Water is like money.  When people become afraid to use money, recessions and depressions happen and deepen.  When they become afraid to water, either because of price or supply, irrigation drought sets in, increasing the fear for the supply and making the drought worse.
Indeed, it is hard to waste water where we have water and sewer treatment plants and a good river.  Water that goes down the sewer is cleaned to drinking water standards and put back in the river.  Water that sinks into the ground renews the water table.  Water that is evaporated, transpired and breathed out makes clouds and rain.
It is even harder to waste irrigation water on the west side of the Rockies and other western mountain ranges on other continents.  The western edge of any continent tends to be dry because the eastern side of oceans are cold and create little evaporation, as water does not evaporate below 40 degrees F.  But we are blessed with clean, cold rivers that run into the prevailing western wind, which blows our evaporated irrigation water upstream and uphill, making rain to fill creeks and rivers, just like the drawings of the water cycle.  Water can make this circuit many times over a summer. Some of that water blows over the Rockies to the Great Plains and the Southwest, sharing water with other states.  Sprinkler-aided farming in the Great Plains moistens and cools summers in Chicago with clouds and rain.

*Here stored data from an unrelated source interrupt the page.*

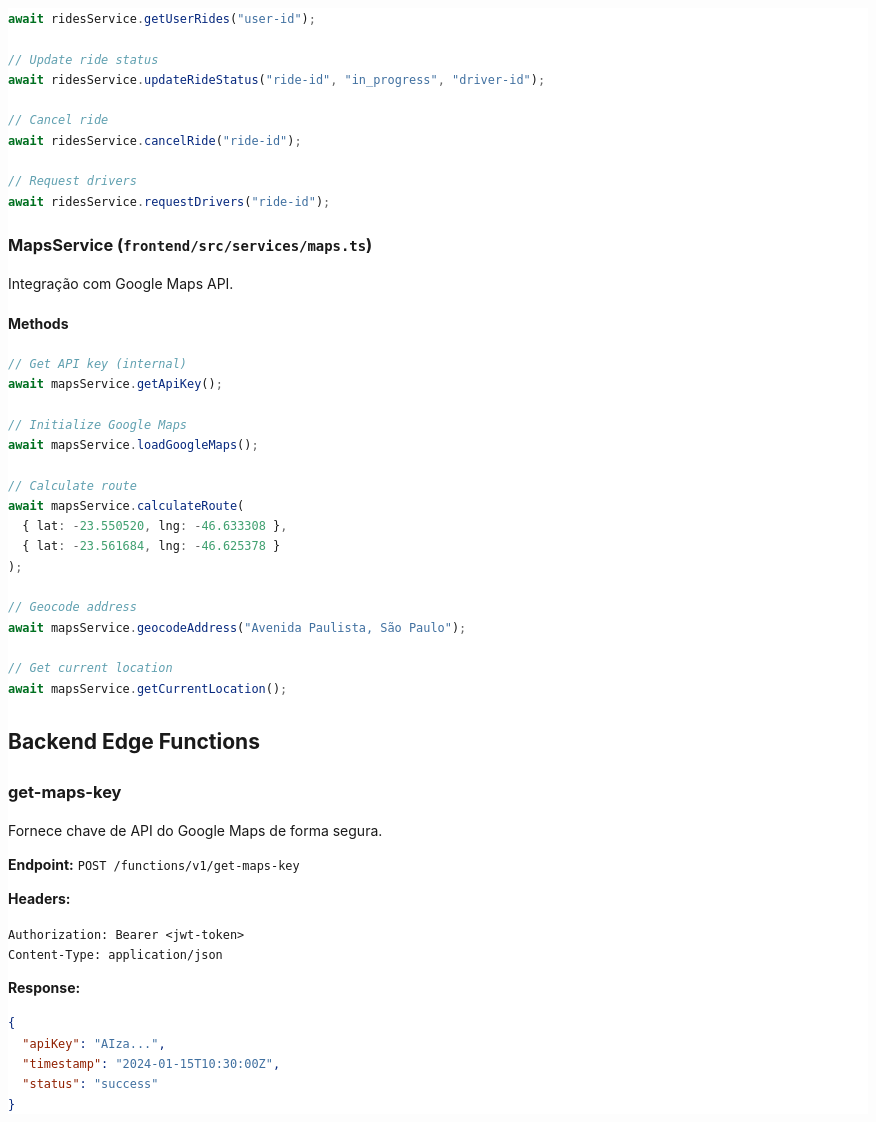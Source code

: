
 ```typescript
await ridesService.getUserRides("user-id");

// Update ride status
await ridesService.updateRideStatus("ride-id", "in_progress", "driver-id");

// Cancel ride
await ridesService.cancelRide("ride-id");

// Request drivers
await ridesService.requestDrivers("ride-id");
```

### MapsService (`frontend/src/services/maps.ts`)

Integração com Google Maps API.

#### Methods

```typescript
// Get API key (internal)
await mapsService.getApiKey();

// Initialize Google Maps
await mapsService.loadGoogleMaps();

// Calculate route
await mapsService.calculateRoute(
  { lat: -23.550520, lng: -46.633308 },
  { lat: -23.561684, lng: -46.625378 }
);

// Geocode address
await mapsService.geocodeAddress("Avenida Paulista, São Paulo");

// Get current location
await mapsService.getCurrentLocation();
```

## Backend Edge Functions

### get-maps-key

Fornece chave de API do Google Maps de forma segura.

**Endpoint:** `POST /functions/v1/get-maps-key`

**Headers:**
```
Authorization: Bearer <jwt-token>
Content-Type: application/json
```

**Response:**
```json
{
  "apiKey": "AIza...",
  "timestamp": "2024-01-15T10:30:00Z",
  "status": "success"
}
```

Water is the most powerful force in our weather.  Water is the most abundant greenhouse gas, at 1%-4% of the air, and holds heat through the night and in winter by its sheer thermal mass and cloud blanketing.  You can feel the difference that water makes when it varies up to 400%.  A rainy or snowing winter day is warmer than a clear one, as heat escapes into space when it's clear, and heat is released as water vapor becomes liquid water, and more heat is released as water becomes ice.  It cools summer days by evaporation, cloud shading, fog, rain, and dew.  Water is the great moderator of our climate, and yet is involved in our biggest disasters, blizzards and hurricanes.
When "global warming" started, we were told that excess CO2 and methane would warm winters, higher latitudes and nights more than summers, the tropics, and days.  After 2000, "global warming" became "climate change," which had the twin vices of being both less specific and more frightening.  We were told that extreme weather was increasing, which it was.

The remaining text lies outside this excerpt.